**EXERCISE INSTRUCTIONS**
For this exercise, output the entries below exactly from the line that holds "## Lattice software landscape" to the line that holds "3. [Proactive Database", both ends included. No pictures belong in the copy.

**DATA SHOWN**
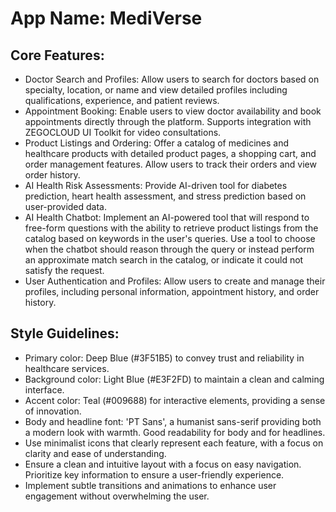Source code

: # **App Name**: MediVerse

## Core Features:

- Doctor Search and Profiles: Allow users to search for doctors based on specialty, location, or name and view detailed profiles including qualifications, experience, and patient reviews.
- Appointment Booking: Enable users to view doctor availability and book appointments directly through the platform. Supports integration with ZEGOCLOUD UI Toolkit for video consultations.
- Product Listings and Ordering: Offer a catalog of medicines and healthcare products with detailed product pages, a shopping cart, and order management features. Allow users to track their orders and view order history.
- AI Health Risk Assessments: Provide AI-driven tool for diabetes prediction, heart health assessment, and stress prediction based on user-provided data.
- AI Health Chatbot: Implement an AI-powered tool that will respond to free-form questions with the ability to retrieve product listings from the catalog based on keywords in the user's queries. Use a tool to choose when the chatbot should reason through the query or instead perform an approximate match search in the catalog, or indicate it could not satisfy the request.
- User Authentication and Profiles: Allow users to create and manage their profiles, including personal information, appointment history, and order history.

## Style Guidelines:

- Primary color: Deep Blue (#3F51B5) to convey trust and reliability in healthcare services.
- Background color: Light Blue (#E3F2FD) to maintain a clean and calming interface.
- Accent color: Teal (#009688) for interactive elements, providing a sense of innovation.
- Body and headline font: 'PT Sans', a humanist sans-serif providing both a modern look with warmth. Good readability for body and for headlines.
- Use minimalist icons that clearly represent each feature, with a focus on clarity and ease of understanding.
- Ensure a clean and intuitive layout with a focus on easy navigation. Prioritize key information to ensure a user-friendly experience.
- Implement subtle transitions and animations to enhance user engagement without overwhelming the user.
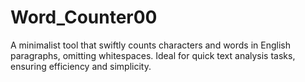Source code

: # Word_Counter00
A minimalist tool that swiftly counts characters and words in English paragraphs, omitting whitespaces. Ideal for quick text analysis tasks, ensuring efficiency and simplicity.
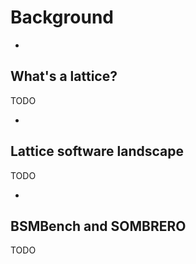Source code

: # Background

-

## What's a lattice?

TODO

-

## Lattice software landscape

TODO

-

## BSMBench and SOMBRERO

TODO
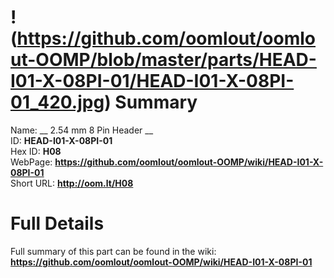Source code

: 
!(https://github.com/oomlout/oomlout-OOMP/blob/master/parts/HEAD-I01-X-08PI-01/HEAD-I01-X-08PI-01_420.jpg)
Summary
=================
  
Name: __ 2.54 mm 8 Pin Header __    
ID: __HEAD-I01-X-08PI-01__   
Hex ID: __H08__   
WebPage: __https://github.com/oomlout/oomlout-OOMP/wiki/HEAD-I01-X-08PI-01__   
Short URL: __http://oom.lt/H08__   

Full Details
==========================
Full summary of this part can be found in the wiki:   
__https://github.com/oomlout/oomlout-OOMP/wiki/HEAD-I01-X-08PI-01__    

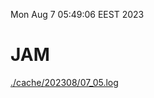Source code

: Mon Aug  7 05:49:06 EEST 2023
# JAM
<a href='./cache/202308/07_05.log'>./cache/202308/07_05.log</a>
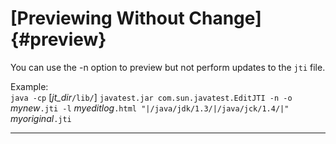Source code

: 
# [Previewing Without Change]{#preview}

You can use the -n option to preview but not perform updates to the `jti` file.

Example:\
`java -cp` \[*jt_dir*`/lib/`\] `javatest.jar com.sun.javatest.EditJTI -n -o` *mynew*`.jti -l`
*myeditlog*`.html "|/java/jdk/1.3/|/java/jck/1.4/|"` *myoriginal*`.jti`

----------------------------------------------------------------------------------------------------


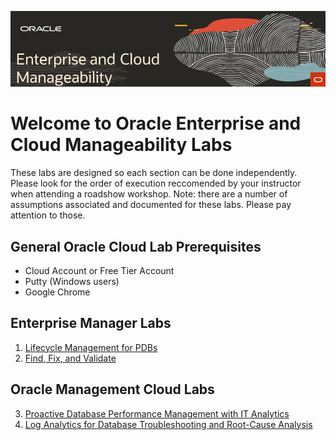 ![](img/rdwd-entcloudmang.png)  

# Welcome to Oracle Enterprise and Cloud Manageability Labs

These labs are designed so each section can be done independently. Please look for the order of execution reccomended by your instructor when attending a roadshow workshop. Note: there are a number of assumptions associated and documented for these labs. Please pay attention to those.

## General Oracle Cloud Lab Prerequisites
-  Cloud Account or Free Tier Account
-  Putty (Windows users)
-  Google Chrome 

## Enterprise Manager Labs 

1. [Lifecycle Management for PDBs](enterprise_manager/em_db_lifecycle_automation.md)
2. [Find, Fix, and Validate](enterprise_manager/em_find_fix_validate.md)

## Oracle Management Cloud Labs 
3. [Proactive Database Performance Management with IT Analytics](management_cloud/pro-dbperf-ita.md)
4. [Log Analytics for Database Troubleshooting and Root-Cause Analysis](management_cloud/log_analytics_of_databases.md)



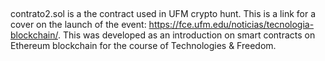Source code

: ##
contrato2.sol is a the contract used in UFM crypto hunt. This is a link for a cover on the launch of the event: https://fce.ufm.edu/noticias/tecnologia-blockchain/. This was developed as an introduction on smart contracts on Ethereum blockchain for the course of Technologies & Freedom. 
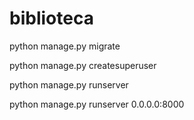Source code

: # biblioteca

python manage.py migrate

python manage.py createsuperuser

python manage.py runserver

python manage.py runserver 0.0.0.0:8000
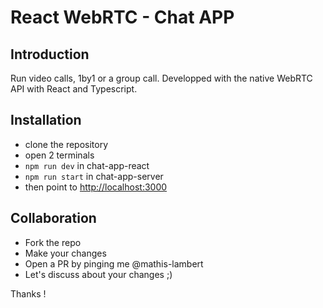 # React WebRTC - Chat APP

## Introduction
Run video calls, 1by1 or a group call. Developped with the native WebRTC API with React and Typescript.

## Installation
- clone the repository
- open 2 terminals
- `npm run dev` in chat-app-react
- `npm run start` in chat-app-server
- then point to [http://localhost:3000](http://localhost:3000)

## Collaboration
- Fork the repo
- Make your changes
- Open a PR by pinging me @mathis-lambert
- Let's discuss about your changes ;)

Thanks !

**OUTPUT FOR THIS EXERCISE**
## Lattice software landscape

TODO

-

## BSMBench and SOMBRERO

TODO
Source code

: 
!(https://github.com/oomlout/oomlout-OOMP/blob/master/parts/HEAD-I01-X-08PI-01/HEAD-I01-X-08PI-01_420.jpg)
Summary
=================
  
Name: __ 2.54 mm 8 Pin Header __    
ID: __HEAD-I01-X-08PI-01__   
Hex ID: __H08__   
WebPage: __https://github.com/oomlout/oomlout-OOMP/wiki/HEAD-I01-X-08PI-01__   
Short URL: __http://oom.lt/H08__   

Full Details
==========================
Full summary of this part can be found in the wiki:   
__https://github.com/oomlout/oomlout-OOMP/wiki/HEAD-I01-X-08PI-01__    

Source code

: Mon Aug  7 05:49:06 EEST 2023
# JAM
<a href='./cache/202308/07_05.log'>./cache/202308/07_05.log</a>
Source code

: 
# [Previewing Without Change]{#preview}

You can use the -n option to preview but not perform updates to the `jti` file.

Example:\
`java -cp` \[*jt_dir*`/lib/`\] `javatest.jar com.sun.javatest.EditJTI -n -o` *mynew*`.jti -l`
*myeditlog*`.html "|/java/jdk/1.3/|/java/jck/1.4/|"` *myoriginal*`.jti`

----------------------------------------------------------------------------------------------------


 ![](img/rdwd-entcloudmang.png)  

# Welcome to Oracle Enterprise and Cloud Manageability Labs

These labs are designed so each section can be done independently. Please look for the order of execution reccomended by your instructor when attending a roadshow workshop. Note: there are a number of assumptions associated and documented for these labs. Please pay attention to those.

## General Oracle Cloud Lab Prerequisites
-  Cloud Account or Free Tier Account
-  Putty (Windows users)
-  Google Chrome 

## Enterprise Manager Labs 

1. [Lifecycle Management for PDBs](enterprise_manager/em_db_lifecycle_automation.md)
2. [Find, Fix, and Validate](enterprise_manager/em_find_fix_validate.md)

## Oracle Management Cloud Labs 
3. [Proactive Database Performance Management with IT Analytics](management_cloud/pro-dbperf-ita.md)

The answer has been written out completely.